Assignment »
Check every line of the data below for "courses". Copy each one that has it.

(Records drawn from a dataset)

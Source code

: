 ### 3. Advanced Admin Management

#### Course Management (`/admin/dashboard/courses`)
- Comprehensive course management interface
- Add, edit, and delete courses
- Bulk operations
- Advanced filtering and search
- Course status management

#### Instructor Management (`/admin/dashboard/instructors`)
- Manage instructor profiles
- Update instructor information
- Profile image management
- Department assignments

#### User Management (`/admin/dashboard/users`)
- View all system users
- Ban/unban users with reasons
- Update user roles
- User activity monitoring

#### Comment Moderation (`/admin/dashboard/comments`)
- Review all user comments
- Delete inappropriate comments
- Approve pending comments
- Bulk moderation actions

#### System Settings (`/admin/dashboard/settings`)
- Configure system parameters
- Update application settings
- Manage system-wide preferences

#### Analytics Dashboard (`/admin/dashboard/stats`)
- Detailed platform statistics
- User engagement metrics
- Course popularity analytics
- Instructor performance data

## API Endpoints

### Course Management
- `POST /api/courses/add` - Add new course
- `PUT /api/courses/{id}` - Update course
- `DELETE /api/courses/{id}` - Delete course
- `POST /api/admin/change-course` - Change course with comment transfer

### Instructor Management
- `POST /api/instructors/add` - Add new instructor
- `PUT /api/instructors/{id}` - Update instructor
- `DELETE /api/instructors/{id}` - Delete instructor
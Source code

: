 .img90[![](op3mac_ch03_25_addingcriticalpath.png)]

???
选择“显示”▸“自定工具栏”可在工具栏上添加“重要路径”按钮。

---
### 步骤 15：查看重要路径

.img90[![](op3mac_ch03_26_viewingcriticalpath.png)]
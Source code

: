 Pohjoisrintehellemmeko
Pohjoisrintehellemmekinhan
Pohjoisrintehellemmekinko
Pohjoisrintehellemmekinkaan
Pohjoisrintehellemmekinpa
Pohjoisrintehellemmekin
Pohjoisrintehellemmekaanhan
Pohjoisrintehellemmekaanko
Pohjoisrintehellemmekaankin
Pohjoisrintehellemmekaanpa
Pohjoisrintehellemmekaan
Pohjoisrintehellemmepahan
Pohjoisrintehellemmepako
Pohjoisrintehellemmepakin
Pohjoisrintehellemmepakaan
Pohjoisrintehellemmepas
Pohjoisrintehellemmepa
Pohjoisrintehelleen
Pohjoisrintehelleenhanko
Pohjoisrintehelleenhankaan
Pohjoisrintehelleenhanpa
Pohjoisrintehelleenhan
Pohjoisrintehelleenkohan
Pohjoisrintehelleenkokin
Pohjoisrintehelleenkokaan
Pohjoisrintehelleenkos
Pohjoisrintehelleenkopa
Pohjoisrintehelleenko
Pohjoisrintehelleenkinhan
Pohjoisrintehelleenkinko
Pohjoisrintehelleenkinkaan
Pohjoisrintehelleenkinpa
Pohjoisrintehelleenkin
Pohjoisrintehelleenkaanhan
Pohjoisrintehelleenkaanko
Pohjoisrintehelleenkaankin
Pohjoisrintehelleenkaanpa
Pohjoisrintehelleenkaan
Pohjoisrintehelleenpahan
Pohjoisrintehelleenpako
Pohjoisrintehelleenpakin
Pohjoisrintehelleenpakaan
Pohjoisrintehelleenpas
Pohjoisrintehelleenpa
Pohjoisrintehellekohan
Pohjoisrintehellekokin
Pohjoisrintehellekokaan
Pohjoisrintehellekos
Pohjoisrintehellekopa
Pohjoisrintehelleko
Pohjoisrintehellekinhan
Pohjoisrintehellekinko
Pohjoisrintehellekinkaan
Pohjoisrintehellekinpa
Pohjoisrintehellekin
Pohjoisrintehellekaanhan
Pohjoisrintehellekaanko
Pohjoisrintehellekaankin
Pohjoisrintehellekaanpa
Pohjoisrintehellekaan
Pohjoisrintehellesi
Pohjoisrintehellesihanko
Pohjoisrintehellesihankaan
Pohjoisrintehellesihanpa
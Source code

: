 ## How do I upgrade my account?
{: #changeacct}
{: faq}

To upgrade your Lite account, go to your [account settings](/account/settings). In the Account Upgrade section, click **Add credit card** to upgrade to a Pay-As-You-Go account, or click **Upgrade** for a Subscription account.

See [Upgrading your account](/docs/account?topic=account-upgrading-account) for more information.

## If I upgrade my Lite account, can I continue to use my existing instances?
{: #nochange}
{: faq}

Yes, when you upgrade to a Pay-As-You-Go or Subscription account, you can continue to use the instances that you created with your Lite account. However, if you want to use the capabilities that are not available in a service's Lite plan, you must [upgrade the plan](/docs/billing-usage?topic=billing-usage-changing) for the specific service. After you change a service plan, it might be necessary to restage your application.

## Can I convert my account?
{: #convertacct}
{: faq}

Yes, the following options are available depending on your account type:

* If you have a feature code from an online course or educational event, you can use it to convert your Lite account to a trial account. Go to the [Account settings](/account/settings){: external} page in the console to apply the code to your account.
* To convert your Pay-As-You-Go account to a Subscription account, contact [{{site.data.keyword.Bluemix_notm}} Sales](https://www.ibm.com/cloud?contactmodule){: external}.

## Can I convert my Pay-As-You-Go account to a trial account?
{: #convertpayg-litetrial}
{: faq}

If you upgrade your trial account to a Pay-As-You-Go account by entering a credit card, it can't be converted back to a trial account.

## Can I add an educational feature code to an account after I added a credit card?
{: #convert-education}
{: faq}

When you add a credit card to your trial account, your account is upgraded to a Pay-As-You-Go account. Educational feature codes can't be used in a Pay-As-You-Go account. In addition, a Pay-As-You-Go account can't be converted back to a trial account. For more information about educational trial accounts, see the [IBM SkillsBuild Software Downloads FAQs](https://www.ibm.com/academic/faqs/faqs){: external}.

Expected answer »
#### Course Management (`/admin/dashboard/courses`)
- Add, edit, and delete courses
- `POST /api/courses/add` - Add new course
- `PUT /api/courses/{id}` - Update course
- `DELETE /api/courses/{id}` - Delete course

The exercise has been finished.